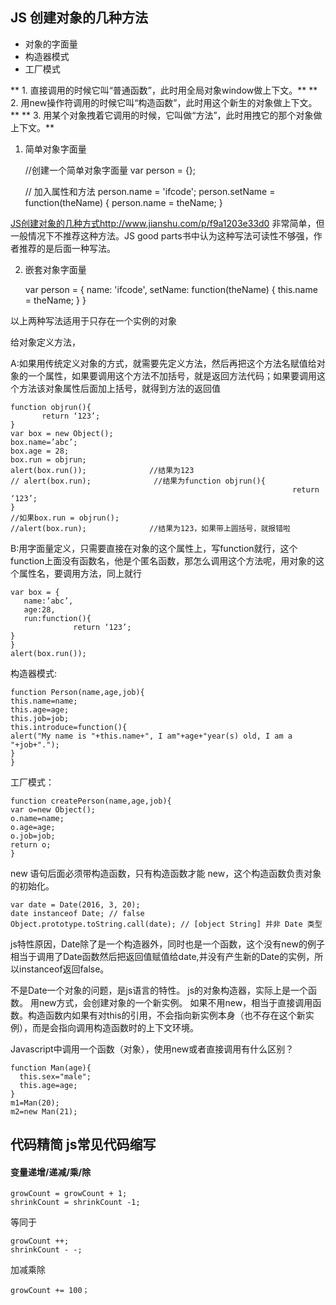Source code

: ## JS 创建对象的几种方法

- 对象的字面量
- 构造器模式
- 工厂模式


** 1. 直接调用的时候它叫“普通函数”，此时用全局对象window做上下文。**
** 2. 用new操作符调用的时候它叫“构造函数”，此时用这个新生的对象做上下文。**
** 3. 用某个对象拽着它调用的时候，它叫做“方法”，此时用拽它的那个对象做上下文。**


1. 简单对象字面量

    //创建一个简单对象字面量
    var person = {};

    // 加入属性和方法
    person.name = 'ifcode';
    person.setName = function(theName) {
       person.name = theName;
    }

[JS创建对象的几种方式]()http://www.jianshu.com/p/f9a1203e33d0
非常简单，但一般情况下不推荐这种方法。JS good parts书中认为这种写法可读性不够强，作者推荐的是后面一种写法。

2. 嵌套对象字面量

    var person = {
        name: 'ifcode',
        setName: function(theName) {
            this.name = theName;
        }
    }

以上两种写法适用于只存在一个实例的对象


给对象定义方法，

A:如果用传统定义对象的方式，就需要先定义方法，然后再把这个方法名赋值给对象的一个属性，如果要调用这个方法不加括号，就是返回方法代码；如果要调用这个方法该对象属性后面加上括号，就得到方法的返回值

    function objrun(){
           return ‘123’;
    }
    var box = new Object();
    box.name=’abc’;
    box.age = 28;
    box.run = objrun;
    alert(box.run());              //结果为123
    // alert(box.run);              //结果为function objrun(){
                                                                   return ‘123’;
    }
    //如果box.run = objrun();
    //alert(box.run);              //结果为123，如果带上圆括号，就报错啦

B:用字面量定义，只需要直接在对象的这个属性上，写function就行，这个function上面没有函数名，他是个匿名函数，那怎么调用这个方法呢，用对象的这个属性名，要调用方法，同上就行

    var box = {
       name:’abc’,
       age:28,
       run:function(){
                  return ‘123’;
    }
    }
    alert(box.run());



构造器模式:

    function Person(name,age,job){
    this.name=name;
    this.age=age;
    this.job=job;
    this.introduce=function(){
    alert("My name is "+this.name+", I am"+age+"year(s) old, I am a "+job+".");
    }
    }

工厂模式：

    function createPerson(name,age,job){
    var o=new Object();
    o.name=name;
    o.age=age;
    o.job=job;
    return o;
    }






new 语句后面必须带构造函数，只有构造函数才能 new，这个构造函数负责对象的初始化。


    var date = Date(2016, 3, 20);
    date instanceof Date; // false
    Object.prototype.toString.call(date); // [object String] 并非 Date 类型

js特性原因，Date除了是一个构造器外，同时也是一个函数，这个没有new的例子相当于调用了Date函数然后把返回值赋值给date,并没有产生新的Date的实例，所以instanceof返回false。


不是Date一个对象的问题，是js语言的特性。
js的对象构造器，实际上是一个函数。
用new方式，会创建对象的一个新实例。
如果不用new，相当于直接调用函数。构造函数内如果有对this的引用，不会指向新实例本身（也不存在这个新实例），而是会指向调用构造函数时的上下文环境。


Javascript中调用一个函数（对象），使用new或者直接调用有什么区别？


    function Man(age){
      this.sex="male";
      this.age=age;
    }
    m1=Man(20);
    m2=new Man(21);







## 代码精简 js常见代码缩写

#### 变量递增/递减/乘/除

    growCount = growCount + 1;
    shrinkCount = shrinkCount -1;

等同于

    growCount ++;
    shrinkCount - -;

加减乘除

    growCount += 100；
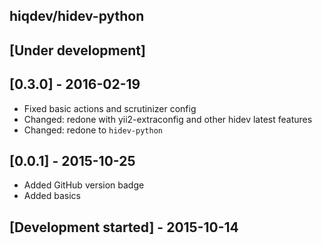 hiqdev/hidev-python
-------------------

## [Under development]

## [0.3.0] - 2016-02-19

- Fixed basic actions and scrutinizer config
- Changed: redone with yii2-extraconfig and other hidev latest features
- Changed: redone to `hidev-python`

## [0.0.1] - 2015-10-25

- Added GitHub version badge
- Added basics

## [Development started] - 2015-10-14
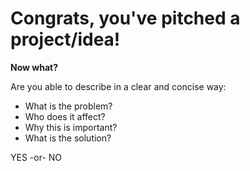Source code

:# Congrats, you've pitched a project/idea!

**Now what?**

Are you able to describe in a clear and concise way:

* What is the problem?
* Who does it affect?
* Why this is important?
* What is the solution?

YES -or- NO
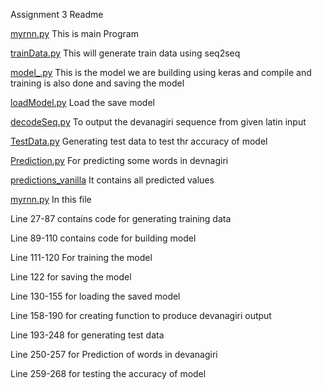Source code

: Assignment 3 Readme

[myrnn.py](https://github.com/hemprakashpatidar/CS6910/blob/main/Assignment3/myrnn.py) This is main Program

[trainData.py](https://github.com/hemprakashpatidar/CS6910/blob/main/Assignment3/trainData.py) This will generate train data using seq2seq

[model_.py](https://github.com/hemprakashpatidar/CS6910/blob/main/Assignment3/model_.py) This is the model we are building using keras and compile and training is also done and saving the model

[loadModel.py](https://github.com/hemprakashpatidar/CS6910/blob/main/Assignment3/loadModel.py) Load the save model

[decodeSeq.py](https://github.com/hemprakashpatidar/CS6910/blob/main/Assignment3/decodeSeq.py) To output the devanagiri sequence from given latin input

[TestData.py](https://github.com/hemprakashpatidar/CS6910/blob/main/Assignment3/TestData.py) Generating test data to test thr accuracy of model

[Prediction.py](https://github.com/hemprakashpatidar/CS6910/blob/main/Assignment3/Prediction.py) For predicting some words in devnagiri

[predictions_vanilla](https://github.com/hemprakashpatidar/CS6910/tree/main/Assignment3/predictions_vanilla) It contains all predicted values

[myrnn.py](https://github.com/hemprakashpatidar/CS6910/blob/main/Assignment3/myrnn.py) In this file

Line 27-87 contains code for generating training data

Line 89-110 contains code for building model

Line 111-120 For training the model

Line 122 for saving the model

Line 130-155 for loading the saved model

Line 158-190 for creating function to produce devanagiri output

Line 193-248 for generating test data

Line 250-257 for Prediction of words in devanagiri

Line 259-268 for testing the accuracy of model
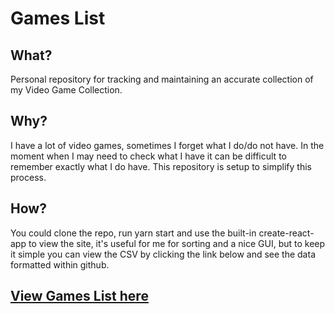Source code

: # Games List
## What?
Personal repository for tracking and maintaining an accurate collection of my Video Game Collection.

## Why?
I have a lot of video games, sometimes I forget what I do/do not have. In the moment when I may need to check what I have it can be difficult to remember exactly what I do have. This repository is setup to simplify this process.

## How?
You could clone the repo, run yarn start and use the built-in create-react-app to view the site, it's useful for me for sorting and a nice GUI, but to keep it simple you can view the CSV by clicking the link below and see the data formatted within github.



## [View Games List here](https://datastudio.google.com/reporting/c2b6e655-1ba5-42af-8450-af9302017f78)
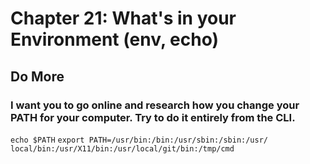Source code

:
# Chapter 21: What's in your Environment (env, echo)

## Do More

### I want you to go online and research how you change your PATH for your computer. Try to do it entirely from the CLI.
   
   `echo $PATH`
   `export PATH=/usr/bin:/bin:/usr/sbin:/sbin:/usr/ local/bin:/usr/X11/bin:/usr/local/git/bin:/tmp/cmd`
    
    
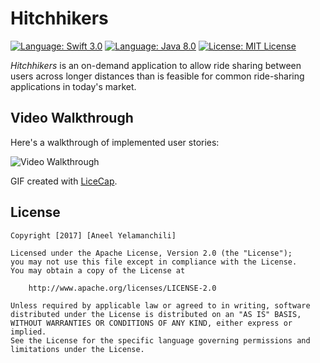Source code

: # Hitchhikers

[![Language: Swift 3.0](https://img.shields.io/badge/swift-3.0-orange.svg?style=flat)](https://developer.apple.com/swift) 
[![Language: Java 8.0](https://img.shields.io/badge/java-8.0-brown.svg?style=flat)](https://www.java.com/en/) 
[![License: MIT License](https://img.shields.io/github/license/mashape/apistatus.svg)](https://opensource.org/licenses/MIT)

*Hitchhikers* is an on-demand application to allow ride sharing between users across longer distances than is feasible for common ride-sharing applications in today's market.

## Video Walkthrough 

Here's a walkthrough of implemented user stories:

![](https://github.com/aneelyelamanchili/Hitchhikers/blob/master/demo.gif "Video Walkthrough")

GIF created with [LiceCap](http://www.cockos.com/licecap/).

## License

    Copyright [2017] [Aneel Yelamanchili]

    Licensed under the Apache License, Version 2.0 (the "License");
    you may not use this file except in compliance with the License.
    You may obtain a copy of the License at

        http://www.apache.org/licenses/LICENSE-2.0

    Unless required by applicable law or agreed to in writing, software
    distributed under the License is distributed on an "AS IS" BASIS,
    WITHOUT WARRANTIES OR CONDITIONS OF ANY KIND, either express or implied.
    See the License for the specific language governing permissions and
    limitations under the License.
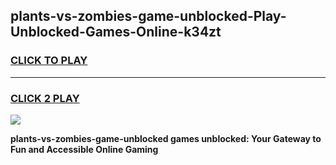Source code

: 
## plants-vs-zombies-game-unblocked-Play-Unblocked-Games-Online-k34zt
<h3>
<a href="https://premium76.site?title=plants-vs-zombies-game-unblocked&ref=24A">CLICK TO PLAY</a></h3>
<hr>

<h3>
<a href="https://premium76.site?title=plants-vs-zombies-game-unblocked&ref=24A">CLICK 2 PLAY</a>
  
</h3>

<a href="https://premium76.site?title=plants-vs-zombies-game-unblocked&ref=24A"><img src="https://clearcache.store/games.png"></a>


**plants-vs-zombies-game-unblocked games unblocked: Your Gateway to Fun and Accessible Online Gaming**
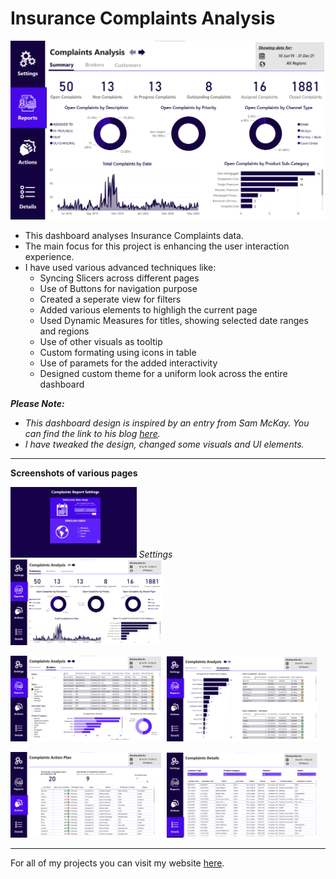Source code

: # Insurance Complaints Analysis

![dashboard](https://github.com/preetparmar/Data-Visualization/blob/main/Insurance%20Complaints%20Analysis%20using%20Power%20BI/Resources/Screenshots/Dashboard.png)

- This dashboard analyses Insurance Complaints data.
- The main focus for this project is enhancing the user interaction experience.
- I have used various advanced techniques like:
  - Syncing Slicers across different pages
  - Use of Buttons for navigation purpose
  - Created a seperate view for filters
  - Added various elements to highligh the current page
  - Used Dynamic Measures for titles, showing selected date ranges and regions
  - Use of other visuals as tooltip
  - Custom formating using icons in table
  - Use of paramets for the added interactivity
  - Designed custom theme for a uniform look across the entire dashboard

**_Please Note:_**

- _This dashboard design is inspired by an entry from Sam McKay. You can find the link to his blog [here](https://forum.enterprisedna.co/t/power-bi-challenge-6-insurance-complaints-entry-from-sam-m/10402)._
- _I have tweaked the design, changed some visuals and UI elements._

---

**Screenshots of various pages**

<p>
<img src="https://github.com/preetparmar/Data-Visualization/blob/main/Insurance%20Complaints%20Analysis%20using%20Power%20BI/Resources/Screenshots/Page%20-%20Settings.png" width=40%>
<em>Settings</em>
&nbsp;&nbsp;
<img src="https://github.com/preetparmar/Data-Visualization/blob/main/Insurance%20Complaints%20Analysis%20using%20Power%20BI/Resources/Screenshots/Dashboard.png" width=48%>
</p>
<img src="https://github.com/preetparmar/Data-Visualization/blob/main/Insurance%20Complaints%20Analysis%20using%20Power%20BI/Resources/Screenshots/Page%20-%20Brokers.png" width=48%>&nbsp;&nbsp;<img src="https://github.com/preetparmar/Data-Visualization/blob/main/Insurance%20Complaints%20Analysis%20using%20Power%20BI/Resources/Screenshots/Page%20-%20Customers.png" width=48%>

<img src="https://github.com/preetparmar/Data-Visualization/blob/main/Insurance%20Complaints%20Analysis%20using%20Power%20BI/Resources/Screenshots/Page%20-%20Actions.png" width=48%>&nbsp;&nbsp;<img src="https://github.com/preetparmar/Data-Visualization/blob/main/Insurance%20Complaints%20Analysis%20using%20Power%20BI/Resources/Screenshots/Page%20-%20Details.png" width=48%>

---

For all of my projects you can visit my website [here](https://preetparmar.com/projects).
________________
_TASK TO COMPLETE_: Within this data, count the lines that include the string "contains" and write the number with nothing else.

_OUTPUT_: 3